Aaron Maine is obsessed with the image of water: in the air, in bathtubs and in large, formless lakes. Two years after touring behind his second studio album Pool, Porches’ sound has evolved into a mesh of downbeat, nostalgic indie pop that continues to focus on the isolating feeling of being enveloped in water. His latest effort, The House, out Friday (Jan. 19) on Domino Records, is a suite of songs that meld together into an aimless, long swim that proves to be Maine’s most intimate collection.
With the album’s two singles — the pensive, slow Dev Hynes collaboration “Country” and the four-on-the-floor 90s house banger “Find Me” — Maine shows The House to be a work with a lot of range, a powerful record with as much sound as silence. In an interview with Billboard, Maine talks about the solitude and comfort present in water, his interest in poetry, and making The House.
Can you tell me why you chose to release “Country,” your slow Dev Hynes collab first, and then followed it up with “Find Me,” which is comparatively fast-paced?
I was excited to release “Country” first. It felt like an anti-single, and a nice introduction to what I’d been working on. Specifically with The House, it’s kind of hard to choose three singles that give an accurate idea of what the record is gonna sound like. It’s exciting to have those two songs on the opposite end of the spectrum and let the listener know what they’re in for. As a whole, I would love it if everyone listened to it all the way through at least once or twice because it’s kind of a whole world.
This is a very nostalgic, solitary record, and that feeling envelops the listener. How do you feel that languidness comes across?
I guess if you put the headphones on it’s kind of like going underwater in the sense that by blocking out your actual surroundings, you can kind of internalize or move inward and kind of dig into yourself. I had just gotten back from a year of touring with Pool, and I think after dealing with a fucking gauntlet like that, my time felt even more precious, I just wanted to keep trying to remind myself how much of a blessing it is that I can wake up and work on music and that that’s considered work. I think naturally there’s some solitude that arises from that, especially because I worked on it mostly alone. I think it was a kind of isolation, but voluntary. It’s a kind of meditation.
Was the writing process as isolating as the recording process?
They sort of go hand in hand for me. I do both alone. I’ll wake up and write for the first hour or two every day, and just kind of clear my head, write down if I have any dreams. If I’m in the process of writing, I’ll try and come home and look at the page I wrote that day; I’ll have a page full of words to sing and just see what happens. I go fucking insane in my room doing this, and I usually do it alone. It was toward the end of The House when I reached out to people to start collaborating, and it felt amazing to paint a picture of the personalities that I come in contact with.

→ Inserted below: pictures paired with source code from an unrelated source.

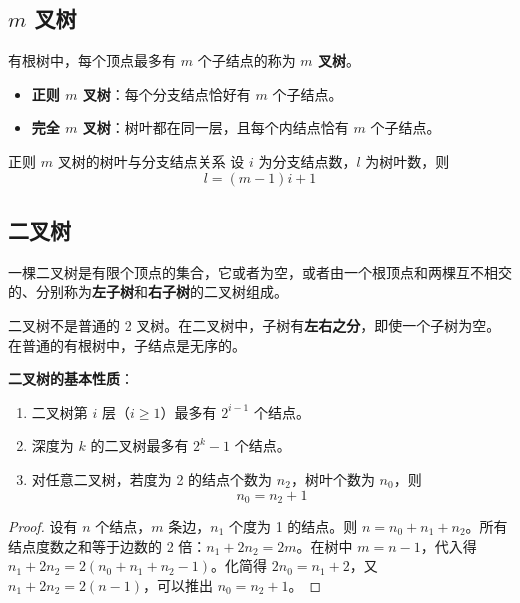 \subsection{$m$ 叉树}

\begin{mydefinition}{}
有根树中，每个顶点最多有 $m$ 个子结点的称为 \textbf{$m$ 叉树}。
\begin{itemize}
    \item \textbf{正则 $m$ 叉树}：每个分支结点恰好有 $m$ 个子结点。
    \item \textbf{完全 $m$ 叉树}：树叶都在同一层，且每个内结点恰有 $m$ 个子结点。
\end{itemize}
\end{mydefinition}

\begin{myTheorem}{正则 $m$ 叉树的树叶与分支结点关系}
设 $i$ 为分支结点数，$l$ 为树叶数，则
\[
l = (m-1)i + 1
\]
\end{myTheorem}

\subsection{二叉树}

\begin{mydefinition}{}
一棵二叉树是有限个顶点的集合，它或者为空，或者由一个根顶点和两棵互不相交的、分别称为\textbf{左子树}和\textbf{右子树}的二叉树组成。
\end{mydefinition}

\begin{remark}
二叉树不是普通的 2 叉树。在二叉树中，子树有\textbf{左右之分}，即使一个子树为空。在普通的有根树中，子结点是无序的。
\end{remark}

\textbf{二叉树的基本性质}：

\begin{enumerate}
    \item 二叉树第 $i$ 层（$i \geq 1$）最多有 $2^{i-1}$ 个结点。
    \item 深度为 $k$ 的二叉树最多有 $2^k-1$ 个结点。
    \item 对任意二叉树，若度为 2 的结点个数为 $n_2$，树叶个数为 $n_0$，则
    \[
    \boxed{n_0 = n_2 + 1}
    \]
\end{enumerate}

\begin{proof}
设有 $n$ 个结点，$m$ 条边，$n_1$ 个度为 1 的结点。则 $n = n_0 + n_1 + n_2$。所有结点度数之和等于边数的 2 倍：$n_1 + 2n_2 = 2m$。在树中 $m = n - 1$，代入得 $n_1 + 2n_2 = 2(n_0 + n_1 + n_2 - 1)$。化简得 $2n_0 = n_1 + 2$，又 $n_1 + 2n_2 = 2(n - 1)$，可以推出 $n_0 = n_2 + 1$。
\end{proof}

I put a lot of weight on making something good; if I spend nine hours working on a song and it sounds like shit, every fucking time without fail I feel like I’ll never write a good song again or make a good sound again—I can’t even have a conversation with someone if I have bad day creatively.
I read somewhere you wanted to release a book of poems.
I’ve been writing like a maniac this past year. A lot of poems; some of them turn into songs. I’m still figuring out how to collect them or present them to anyone. I think it’d be cool to just released a straight up PDF of poetry and some other elements. I’m interested in spoken word. Personally I don’t really listen to a lot of poets reading their work, but I do read it. I like when people just talk over a song, like when Lou Reed does it, so I’ve been experimenting with that. There are moments where I’ve been a lot freer, and go in and out of singing, which feels refreshing to me and it’s been something I’ve kind of touched on a little, but not as much as on this record.
There’s a lot of water on this record, especially as images of salvation and solitude. What’s so safe about water to you?
It has so many iterations. There’s a bath, which is comforting and calming and safe and womb-like. There’s the water in the air, the water in the sky, in the ocean, in your body. I just think the fact that it runs through everything is why I’m drawn to it. Growing up, I really loved to swim by a lake or a pool I grew up near. For me, it’s always the first external part of my surrounding that I notice, so when I sit down to write, it seems a necessary part in having this whole image or mood come across.
Do you miss swimming?
I definitely do miss it a lot. I can take the train to where I grew up, like 45 minutes north, and if I can get a ride from a high school kid who works at the coffee shop or an old friend that lives there, I can go swimming in this really nice lake. I probably do that less now, but I’d probably go swimming every day if I could. I guess there are some pools I could jump into, but I’d rather hop in a lake.